The man winched in sympathy. "That bad? Worst my co-workers get is breaking down my door and postponing my reports for the day. That stuff eats up my time like a plastic hippo."

Mina felt herself cracking up under the arm she used to mask her mouth. "That's a good one," she giggled through her jacket. "Not one I've heard before."

A train zoomed by them on the track, the man waiting to respond until it passed and the sound died down. "It's one my boss uses 'cuz he's old. He's the only one in the precinct who owns one of those things still. I'm pretty sure it's been sitting in his desk for the past four years; he rarely empties that thing."

"Oh, 'precinct?' You're a cop?" She gave the jade-haired man an once-over. She rarely met with officers off the clock, and even then barely chatted with any on, during or off missions they were assigned to. The ones she had met just earlier were quite standout-ish even in uniform, though, and he looked as normal as any other civilian. Did all cops dress so plainly off the clock?

"Detective, actually," he clarified. "I just work with the Minato District officials most of my time. Get thrown around a lot if I'm called for though. It's a pretty hectic job."

"You're telling me," Mina huffed and sunk lower on the bench. "Having to run across Japan because my acid is needed for a job is such a chore.

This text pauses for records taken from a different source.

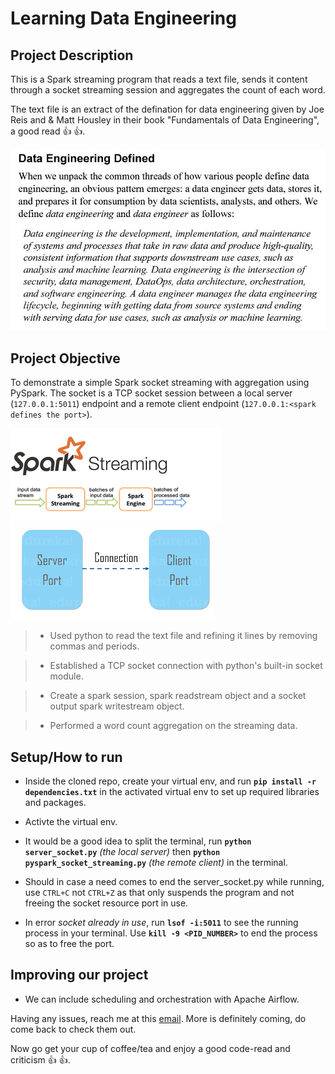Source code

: # Learning Data Engineering

## Project Description

This is a Spark streaming program that reads a text file, sends it content through a socket streaming session and aggregates the count of each word.

The text file is an extract of the defination for data engineering given by Joe Reis and & Matt Housley in their book "Fundamentals of Data Engineering", a good read :+1: :+1:.

![extract](files/assets/data_engineering_defined.jpg)

## Project Objective

To demonstrate a simple Spark socket streaming with aggregation using PySpark. The socket is a TCP socket session between a local server (`127.0.0.1:5011`) endpoint and a remote client endpoint (`127.0.0.1:<spark defines the port>`).

![spark_streaming](files/assets/spark_streaming.png) ![tcp_connection](files/assets/tcp_connection.png)

>- Used python to read the text file and refining it lines by removing commas and periods.

>- Established a TCP socket connection with python's built-in socket module.

>- Create a spark session, spark readstream object and a socket output spark writestream object.

>- Performed a word count aggregation on the streaming data.

## Setup/How to run

- Inside the cloned repo, create your virtual env, and run **`pip install -r dependencies.txt`** in the activated virtual env to set up required libraries and packages.

- Activte the virtual env.

- It would be a good idea to split the terminal, run **`python server_socket.py`** *(the local server)*  then **`python pyspark_socket_streaming.py`** *(the remote client)* in the terminal.

- Should in case a need comes to end the server_socket.py while running, use `CTRL+C` not `CTRL+Z` as that only suspends the program and not freeing the socket resource port in use.

- In error *socket already in use*, run **`lsof -i:5011`** to see the running process in your terminal. Use **`kill -9 <PID_NUMBER>`** to end the process so as to free the port.

## Improving our project

- We can include scheduling and orchestration with Apache Airflow.

Having any issues, reach me at this [email](oluwatobitobias@gmail.com). More is definitely coming, do come back to check them out.

Now go get your cup of coffee/tea and enjoy a good code-read and criticism :+1: :+1:.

I'm not the only person able to erode through surfaces, but _god forbid_ Rust Iron puts a photoshoot on hold. The _absurdity_ of it all." It was almost insulting how other heroes spent their time on the clock off the field, while she put the effort to keep both things separate on the clock.

"If it means anything, I'm happy we had someone like you on the job. Every time I see you on the news, you're serious about what you do. I'd take a mindset like yours any day. Thank you for going out of your way to be there."

Ashido smiled at the sincerity of his words. "Thanks, detective. That means a lot to hear." A comfortable silence fell between the two before she leaned towards the green-haired gentleman with her arms cross. "And I just realized I haven't gotten a name out of you, yet you already know mine."

The detective blinked a moment before jolting in his seat. "Ah, right. I'm sorry I forgot. Got excited to meet another hero. Midoriya Izuku. It's a pleasure to meet you, Ashido…?"

"Mina." The pink hero shook the man's offered hand. "Surprised you didn't know that already."

"Papers don't often include it." Midoriya looked over to the rails as a train zipped past them. "Where are you taking a train to? Living away from work like I do?"

"I live near my work. Northern Saitama prefecture. 'Friends' called me down here for a night of drinks and gossip since Eiji works down here and we haven't hung out in a while. You?"

"Musutafu, which" – he nodded the glowing signs above the rails – "should be the next train stopping by. My mom lives there still, and I'm close by. Been trying to look out for her since I moved out and got my job. Wish I had more to offer at Sunday dinner than all my missing people's cases."

"Aw, that's sweet of you." Mina squished her cheek against her shoulder for added effect, and Midoriya chuckled at the display. "I try doing the same for my own parents, but I'm living districts away from them now. Is it possible to work too hard? To spend too much time on the job, even with so many other people working with you?"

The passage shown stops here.